Either your remote-tracking refs are stale (fix with --prune), or your fetch refspec is scoped to a single branch (the most common cause when --prune doesn't help). The refspec lives in .git/config under [remote "origin"].

What is a fetch refspec and why does it matter?

A refspec tells git which remote refs to download and where to store them locally. The default +refs/heads/*:refs/remotes/origin/* means "fetch every branch on the remote into origin/* locally." If yours is scoped to a specific branch (e.g. refs/heads/main:refs/remotes/origin/main), git will only ever track that one branch.

How did my refspec get scoped to a single branch?

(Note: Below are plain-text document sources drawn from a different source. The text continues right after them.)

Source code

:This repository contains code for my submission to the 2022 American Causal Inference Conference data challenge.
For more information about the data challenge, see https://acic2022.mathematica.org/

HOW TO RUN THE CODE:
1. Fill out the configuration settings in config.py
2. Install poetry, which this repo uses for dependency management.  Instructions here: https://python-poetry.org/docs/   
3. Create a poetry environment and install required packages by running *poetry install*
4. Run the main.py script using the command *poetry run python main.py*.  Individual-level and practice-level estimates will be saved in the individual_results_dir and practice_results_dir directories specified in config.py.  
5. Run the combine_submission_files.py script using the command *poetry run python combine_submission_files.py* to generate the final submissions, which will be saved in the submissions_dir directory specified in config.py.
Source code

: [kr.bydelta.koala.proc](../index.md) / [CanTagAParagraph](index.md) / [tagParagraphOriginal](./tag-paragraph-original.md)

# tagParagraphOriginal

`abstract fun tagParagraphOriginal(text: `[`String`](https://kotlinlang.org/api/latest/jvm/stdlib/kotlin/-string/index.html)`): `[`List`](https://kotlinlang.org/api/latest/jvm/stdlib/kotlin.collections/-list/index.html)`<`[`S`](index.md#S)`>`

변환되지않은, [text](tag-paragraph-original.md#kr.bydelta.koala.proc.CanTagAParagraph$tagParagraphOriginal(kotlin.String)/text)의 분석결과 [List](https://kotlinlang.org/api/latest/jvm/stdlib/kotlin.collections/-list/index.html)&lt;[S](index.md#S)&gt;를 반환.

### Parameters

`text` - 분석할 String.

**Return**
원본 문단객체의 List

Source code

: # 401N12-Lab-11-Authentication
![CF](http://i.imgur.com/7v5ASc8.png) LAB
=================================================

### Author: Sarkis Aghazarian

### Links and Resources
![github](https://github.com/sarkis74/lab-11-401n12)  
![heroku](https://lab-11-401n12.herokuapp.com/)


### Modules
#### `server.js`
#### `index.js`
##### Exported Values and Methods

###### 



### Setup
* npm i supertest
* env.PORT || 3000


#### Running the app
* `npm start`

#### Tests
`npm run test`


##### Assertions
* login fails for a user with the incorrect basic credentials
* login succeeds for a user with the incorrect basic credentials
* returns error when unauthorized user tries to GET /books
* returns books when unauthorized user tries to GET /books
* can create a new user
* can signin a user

Common causes: cloning with --single-branch, cloning with --branch <name> plus --single-branch, GitHub Actions checkouts that use fetch-depth: 1 and a specific ref, and some Dependabot/CI tools that explicitly scope the refspec to save bandwidth.

Is git fetch --all --prune the same as fixing the refspec?

No. --all fetches from every configured remote (relevant if you have multiple), and --prune removes stale remote-tracking refs — but neither expands a refspec that's scoped to a single branch. You still have to fix the refspec itself.

Will fixing the refspec break anything?

No. It just tells git to track all branches instead of one. You won't lose history, refs, or local branches. The next git fetch origin will pull down all the previously-ignored remote branches.